TASK OBJECTIVE: The answer must be every line below that contains the string "teal".

_ _ _ _ _

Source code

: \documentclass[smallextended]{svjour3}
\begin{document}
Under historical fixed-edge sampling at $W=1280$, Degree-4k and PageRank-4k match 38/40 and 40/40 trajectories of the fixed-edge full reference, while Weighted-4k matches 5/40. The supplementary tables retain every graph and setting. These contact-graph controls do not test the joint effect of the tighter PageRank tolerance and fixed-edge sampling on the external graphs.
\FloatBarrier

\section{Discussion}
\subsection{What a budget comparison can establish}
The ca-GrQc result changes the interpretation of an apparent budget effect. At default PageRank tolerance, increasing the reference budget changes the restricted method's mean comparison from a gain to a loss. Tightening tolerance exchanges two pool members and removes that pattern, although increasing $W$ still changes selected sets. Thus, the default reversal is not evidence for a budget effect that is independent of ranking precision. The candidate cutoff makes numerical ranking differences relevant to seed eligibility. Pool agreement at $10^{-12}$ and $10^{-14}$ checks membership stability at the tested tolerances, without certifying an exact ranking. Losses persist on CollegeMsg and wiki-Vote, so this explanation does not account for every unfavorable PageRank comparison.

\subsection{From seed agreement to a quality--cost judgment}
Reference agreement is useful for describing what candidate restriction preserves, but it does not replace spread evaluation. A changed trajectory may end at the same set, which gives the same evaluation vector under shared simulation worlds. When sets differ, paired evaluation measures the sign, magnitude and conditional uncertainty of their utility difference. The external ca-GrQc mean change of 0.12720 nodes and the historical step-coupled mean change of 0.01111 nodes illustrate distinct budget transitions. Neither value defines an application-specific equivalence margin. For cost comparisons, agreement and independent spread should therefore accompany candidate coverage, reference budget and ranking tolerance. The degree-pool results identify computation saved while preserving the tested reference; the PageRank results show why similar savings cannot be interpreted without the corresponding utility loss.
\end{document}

_ _ _ _ _

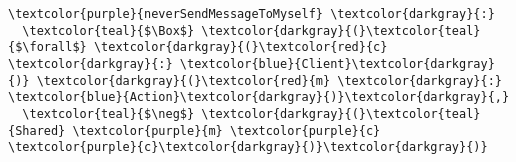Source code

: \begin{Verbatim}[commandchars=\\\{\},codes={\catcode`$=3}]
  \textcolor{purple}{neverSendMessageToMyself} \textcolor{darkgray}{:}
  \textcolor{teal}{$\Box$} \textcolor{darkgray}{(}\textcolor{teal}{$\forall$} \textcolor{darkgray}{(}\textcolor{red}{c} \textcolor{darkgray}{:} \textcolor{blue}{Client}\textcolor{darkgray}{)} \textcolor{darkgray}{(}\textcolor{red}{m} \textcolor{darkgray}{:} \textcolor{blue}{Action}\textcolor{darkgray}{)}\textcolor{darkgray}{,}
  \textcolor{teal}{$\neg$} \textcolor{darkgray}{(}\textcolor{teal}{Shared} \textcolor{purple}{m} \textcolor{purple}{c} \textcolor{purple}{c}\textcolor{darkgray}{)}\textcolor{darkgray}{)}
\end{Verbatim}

_ _ _ _ _

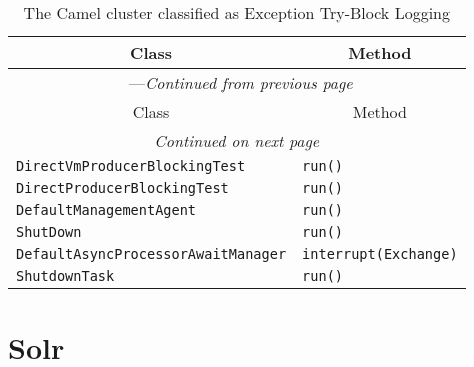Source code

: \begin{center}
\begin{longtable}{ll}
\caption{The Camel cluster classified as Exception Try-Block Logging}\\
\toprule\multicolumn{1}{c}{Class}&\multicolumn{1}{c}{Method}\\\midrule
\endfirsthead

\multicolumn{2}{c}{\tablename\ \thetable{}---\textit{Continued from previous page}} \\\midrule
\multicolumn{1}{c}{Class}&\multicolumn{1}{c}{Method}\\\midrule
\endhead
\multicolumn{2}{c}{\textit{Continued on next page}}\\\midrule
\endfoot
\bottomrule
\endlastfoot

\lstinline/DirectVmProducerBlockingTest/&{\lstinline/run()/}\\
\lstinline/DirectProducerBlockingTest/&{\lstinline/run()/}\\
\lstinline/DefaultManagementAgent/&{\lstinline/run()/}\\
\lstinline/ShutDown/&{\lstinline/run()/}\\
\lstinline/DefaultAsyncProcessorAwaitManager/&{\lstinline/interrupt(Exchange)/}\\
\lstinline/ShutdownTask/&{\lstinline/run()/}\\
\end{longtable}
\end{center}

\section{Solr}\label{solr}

_ _ _ _ _

ANSWER TO THIS PROBLEM:
  \textcolor{teal}{$\Box$} \textcolor{darkgray}{(}\textcolor{teal}{$\forall$} \textcolor{darkgray}{(}\textcolor{red}{c} \textcolor{darkgray}{:} \textcolor{blue}{Client}\textcolor{darkgray}{)} \textcolor{darkgray}{(}\textcolor{red}{m} \textcolor{darkgray}{:} \textcolor{blue}{Action}\textcolor{darkgray}{)}\textcolor{darkgray}{,}
  \textcolor{teal}{$\neg$} \textcolor{darkgray}{(}\textcolor{teal}{Shared} \textcolor{purple}{m} \textcolor{purple}{c} \textcolor{purple}{c}\textcolor{darkgray}{)}\textcolor{darkgray}{)}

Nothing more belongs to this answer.